WILL.-Testator on his deathbed gave instructions for a will to a person who was unknown to him, and who, in preparing the will, omitted the testator's surname, and also introduced the name and description of an executor who was totally unknown to the testator or any of his friends or relations, and who could not therefore be identified. With the consent of all the parties interested, the Court granted administration with the will annexed, to one of the residuary legatees, under the 73d section of the Probate Act, 1857.—(In the goods of Sawtell (deceased), 31 L. J., Pr. 65.)

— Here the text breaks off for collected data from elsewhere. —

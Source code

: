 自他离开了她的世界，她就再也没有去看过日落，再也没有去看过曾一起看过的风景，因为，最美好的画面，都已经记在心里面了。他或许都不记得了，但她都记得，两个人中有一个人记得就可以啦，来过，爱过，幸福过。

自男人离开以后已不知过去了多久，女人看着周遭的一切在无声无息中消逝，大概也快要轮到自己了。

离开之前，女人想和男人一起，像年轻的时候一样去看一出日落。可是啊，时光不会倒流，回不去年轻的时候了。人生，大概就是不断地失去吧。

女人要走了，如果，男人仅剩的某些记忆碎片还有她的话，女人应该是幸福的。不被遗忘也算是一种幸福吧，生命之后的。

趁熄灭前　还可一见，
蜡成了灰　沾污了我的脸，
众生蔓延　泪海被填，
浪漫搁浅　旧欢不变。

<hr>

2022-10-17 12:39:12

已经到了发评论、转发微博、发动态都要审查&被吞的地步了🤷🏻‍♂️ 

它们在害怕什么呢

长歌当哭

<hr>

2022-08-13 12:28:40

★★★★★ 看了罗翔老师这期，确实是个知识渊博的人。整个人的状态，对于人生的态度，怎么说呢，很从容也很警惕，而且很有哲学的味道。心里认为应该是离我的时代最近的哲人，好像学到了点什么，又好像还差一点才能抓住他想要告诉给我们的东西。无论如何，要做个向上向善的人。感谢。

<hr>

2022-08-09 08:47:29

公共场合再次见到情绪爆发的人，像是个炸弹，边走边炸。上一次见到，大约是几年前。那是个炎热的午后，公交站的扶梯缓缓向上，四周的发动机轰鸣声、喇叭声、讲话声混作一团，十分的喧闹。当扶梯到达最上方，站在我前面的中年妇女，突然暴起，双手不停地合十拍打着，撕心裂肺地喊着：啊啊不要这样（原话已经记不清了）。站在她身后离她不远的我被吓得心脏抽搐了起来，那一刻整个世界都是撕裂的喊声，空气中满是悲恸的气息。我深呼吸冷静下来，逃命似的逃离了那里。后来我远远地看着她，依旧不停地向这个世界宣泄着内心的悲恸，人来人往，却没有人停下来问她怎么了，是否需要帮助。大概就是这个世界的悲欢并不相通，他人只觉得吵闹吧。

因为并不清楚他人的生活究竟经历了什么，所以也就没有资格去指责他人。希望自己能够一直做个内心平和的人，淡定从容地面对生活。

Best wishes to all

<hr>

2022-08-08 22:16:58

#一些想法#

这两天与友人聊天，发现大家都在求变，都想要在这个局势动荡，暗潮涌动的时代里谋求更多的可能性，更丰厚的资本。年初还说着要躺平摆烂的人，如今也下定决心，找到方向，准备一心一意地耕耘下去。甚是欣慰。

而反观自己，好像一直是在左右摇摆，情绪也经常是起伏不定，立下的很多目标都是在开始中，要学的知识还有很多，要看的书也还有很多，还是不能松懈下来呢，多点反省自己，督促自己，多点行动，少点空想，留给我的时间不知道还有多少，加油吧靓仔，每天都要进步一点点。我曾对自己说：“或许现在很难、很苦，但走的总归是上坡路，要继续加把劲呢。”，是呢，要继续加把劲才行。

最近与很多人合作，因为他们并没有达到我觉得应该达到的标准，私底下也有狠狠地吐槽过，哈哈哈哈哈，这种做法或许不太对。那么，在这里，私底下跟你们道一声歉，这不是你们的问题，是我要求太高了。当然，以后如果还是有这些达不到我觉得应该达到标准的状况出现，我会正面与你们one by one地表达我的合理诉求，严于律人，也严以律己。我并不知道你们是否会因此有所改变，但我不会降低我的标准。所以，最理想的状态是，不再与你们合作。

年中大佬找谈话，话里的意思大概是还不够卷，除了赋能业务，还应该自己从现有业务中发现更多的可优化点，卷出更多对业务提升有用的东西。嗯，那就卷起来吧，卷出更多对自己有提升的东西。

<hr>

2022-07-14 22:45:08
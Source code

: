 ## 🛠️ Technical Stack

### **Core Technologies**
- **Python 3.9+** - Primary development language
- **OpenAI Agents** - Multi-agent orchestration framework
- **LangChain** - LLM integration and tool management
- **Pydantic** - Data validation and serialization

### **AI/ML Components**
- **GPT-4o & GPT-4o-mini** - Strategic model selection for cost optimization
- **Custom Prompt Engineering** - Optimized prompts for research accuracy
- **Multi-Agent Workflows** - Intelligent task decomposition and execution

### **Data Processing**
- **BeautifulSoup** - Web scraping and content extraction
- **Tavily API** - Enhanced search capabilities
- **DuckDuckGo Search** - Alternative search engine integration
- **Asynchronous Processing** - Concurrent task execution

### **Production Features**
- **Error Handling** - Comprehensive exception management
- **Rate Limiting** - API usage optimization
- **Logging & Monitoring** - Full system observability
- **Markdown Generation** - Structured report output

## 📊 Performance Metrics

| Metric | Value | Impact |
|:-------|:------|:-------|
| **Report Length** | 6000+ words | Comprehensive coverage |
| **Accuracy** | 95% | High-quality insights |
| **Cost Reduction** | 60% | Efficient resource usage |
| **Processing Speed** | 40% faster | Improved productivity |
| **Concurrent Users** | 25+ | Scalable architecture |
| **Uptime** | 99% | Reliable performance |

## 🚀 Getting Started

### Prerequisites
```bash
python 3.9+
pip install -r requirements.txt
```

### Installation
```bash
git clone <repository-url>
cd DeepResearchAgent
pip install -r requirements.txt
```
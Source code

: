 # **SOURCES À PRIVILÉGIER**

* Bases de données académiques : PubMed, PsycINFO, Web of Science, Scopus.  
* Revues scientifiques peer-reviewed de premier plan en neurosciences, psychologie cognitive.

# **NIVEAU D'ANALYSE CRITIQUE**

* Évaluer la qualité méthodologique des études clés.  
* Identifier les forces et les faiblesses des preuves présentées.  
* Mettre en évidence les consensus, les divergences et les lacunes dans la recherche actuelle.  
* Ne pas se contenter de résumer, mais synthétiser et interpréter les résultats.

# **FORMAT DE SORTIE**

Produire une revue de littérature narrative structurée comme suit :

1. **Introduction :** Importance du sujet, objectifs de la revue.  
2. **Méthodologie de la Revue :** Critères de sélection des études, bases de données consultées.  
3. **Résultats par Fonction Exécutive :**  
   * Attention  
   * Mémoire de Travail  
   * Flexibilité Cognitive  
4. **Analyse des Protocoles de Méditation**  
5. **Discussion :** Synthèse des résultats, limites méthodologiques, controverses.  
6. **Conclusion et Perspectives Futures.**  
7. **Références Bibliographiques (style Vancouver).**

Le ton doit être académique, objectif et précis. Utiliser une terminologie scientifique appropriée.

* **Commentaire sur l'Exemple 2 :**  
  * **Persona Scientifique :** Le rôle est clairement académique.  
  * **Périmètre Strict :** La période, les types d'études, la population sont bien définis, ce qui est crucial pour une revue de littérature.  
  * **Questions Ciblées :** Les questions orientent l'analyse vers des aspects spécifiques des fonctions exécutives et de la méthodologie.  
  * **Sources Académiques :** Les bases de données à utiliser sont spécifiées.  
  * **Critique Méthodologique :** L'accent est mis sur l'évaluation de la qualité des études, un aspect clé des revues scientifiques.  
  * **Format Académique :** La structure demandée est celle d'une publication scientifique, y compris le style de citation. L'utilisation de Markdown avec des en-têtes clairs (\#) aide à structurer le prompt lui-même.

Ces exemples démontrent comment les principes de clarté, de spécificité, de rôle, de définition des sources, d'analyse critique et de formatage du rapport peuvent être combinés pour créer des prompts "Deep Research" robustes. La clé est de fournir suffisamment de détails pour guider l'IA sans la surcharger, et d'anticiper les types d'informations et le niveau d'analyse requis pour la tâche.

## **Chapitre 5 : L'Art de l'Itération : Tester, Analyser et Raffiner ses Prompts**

FRAUD.-A trader, when involved in difficulties and hopelessly insolvent, deposited the title-deeds of property of which he was the surviving trustee with his brother, who was entitled to the same property for life under the will of which the bankrupt was such trustee, as security for a debt owing to the brother. One of the Commissioners held that this was a fraudulent preference, and refused any certificate, and withheld protection. On appeal, the decision was affirmed; but protection, under the circumstances of the case, was granted valeat quantum.-(In re Barton, 31 L. J., Bank. 7.)

MARINE INSURANCE.-R., the owner of a cargo of wheat shipped at Odessa for England, valued at L.7000, effected two policies, one for L.4000, and the other for L.3000. The cargo fell in value, and was agreed, on the 8th of March, to be sold to an agent of B. for L.5358 by a contract for sale of cargo, including all shipping documents, freight and insurance, and the documents were accordingly delivered; and B., on the 13th, gave an order for the amount, which was paid on the following day. R. indorsed on the policy for L.3000, 'We transfer this policy to Messrs to the extent of L.1700,' and the same was delivered to the agent of B. The ship and cargo were totally lost on the 16th of the same month. The insurance company paid L.1300, the remainder of the L.3000, into Court; and Vice-Chancellor Wood decided that the same belonged to R., for that B., under his contract, was not entitled to an assignment of all existing policies effected on the cargo, but merely to have the cargo sufficiently insured; and that a provision in his contract, that the price was to be paid in exchange for bills of lading and policies of insurance, did not alter the case. From this decision B. appealed; and it was held, reversing that decision, that R. was not so entitled, but that the whole L.3000 secured by the policy belonged to B., the wheat having been sold as insured at the price set upon it by the vendors in the policies, and not at the price to which it had afterwards fallen. Vice-Chancellor Wood had ordered a fund in Court to be paid to R.; and upon the reversal of that decree, R. moved that that part of the decree of the Appeal Court which ordered the fund in Court to be paid to B. should be suspended pending the appeal of R. to the House of Lords; but the Lords Justices declined, B. not objecting to give security to abide by any order of the House of Lords on the hearing of the appeal.—(Ralli v. the Universal Marine Insurance Co., 31 L. J., Ch. 313.)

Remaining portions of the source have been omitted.